_DATA EXTRACTS_.
BEGIN

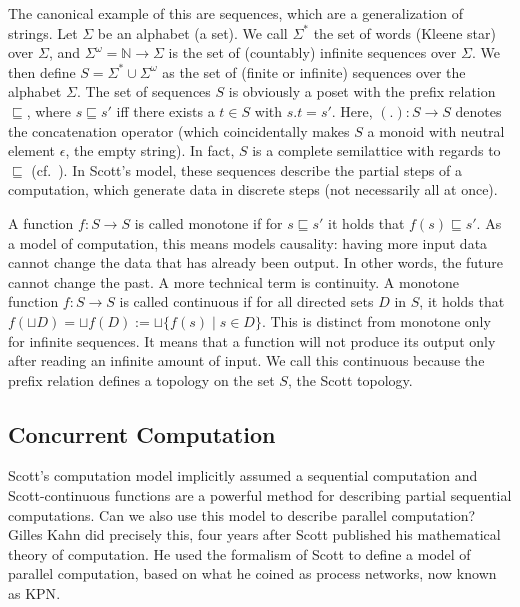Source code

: The canonical example of this are sequences, which are a generalization of strings. Let $\Sigma$ be an alphabet (a set). 
We call $\Sigma^*$ the set of words (Kleene star) over $\Sigma$, and $\Sigma^\omega = \mathbb{N} \rightarrow \Sigma$ is the set of (countably) infinite sequences over $\Sigma$.
We then define $S = \Sigma^* \cup \Sigma^\omega$ as the set of (finite or infinite) sequences over the alphabet $\Sigma$.
The set of sequences $S$ is obviously a \ac{poset} with the prefix relation $\sqsubseteq$, where $s \sqsubseteq s'$ iff there exists a $t \in S$ with $s.t = s'$.
Here, $(.) : S \rightarrow S$ denotes the concatenation operator (which coincidentally makes $S$ a monoid with neutral element $\epsilon$, the empty string).
In fact, $S$ is a complete semilattice with regards to $\sqsubseteq$ (cf.~\cite{lee_matsikoudis_semantics}).
In Scott's model, these sequences describe the partial steps of a computation, which generate data in discrete steps (not necessarily all at once). 

A function $f : S \rightarrow S$ is called monotone if for $s \sqsubseteq s'$ it holds that $f(s) \sqsubseteq s'$.
As a model of computation, this means models causality: having more input data cannot change the data that has already been output.
In other words, the future cannot change the past.
A more technical term is continuity.
A monotone function $f : S \rightarrow S$ is called continuous if for all directed sets $D$ in $S$, it holds that $f (\sqcup D) = \sqcup f(D) := \sqcup \{ f(s) \mid s \in D \}$.
This is distinct from monotone only for infinite sequences. It means that a function will not produce its output only after reading an infinite amount of input.
We call this continuous because the prefix relation defines a topology on the set $S$, the Scott topology.

\subsection{Concurrent Computation}
Scott's computation model implicitly assumed a sequential computation and Scott-continuous functions are a powerful method for describing partial sequential computations.
Can we also use this model to describe parallel computation?
Gilles Kahn did precisely this, four years after Scott published his mathematical theory of computation. 
He used the formalism of Scott to define a model of parallel computation, based on what he coined as process networks, now known as \acf{KPN}\cite{kahn74}.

END

_EXERCISE PROMPT_. Make a copy of each line in the records that has the word "output".

_RESULT OF THE EXERCISE_.
As a model of computation, this means models causality: having more input data cannot change the data that has already been output.
This is distinct from monotone only for infinite sequences. It means that a function will not produce its output only after reading an infinite amount of input.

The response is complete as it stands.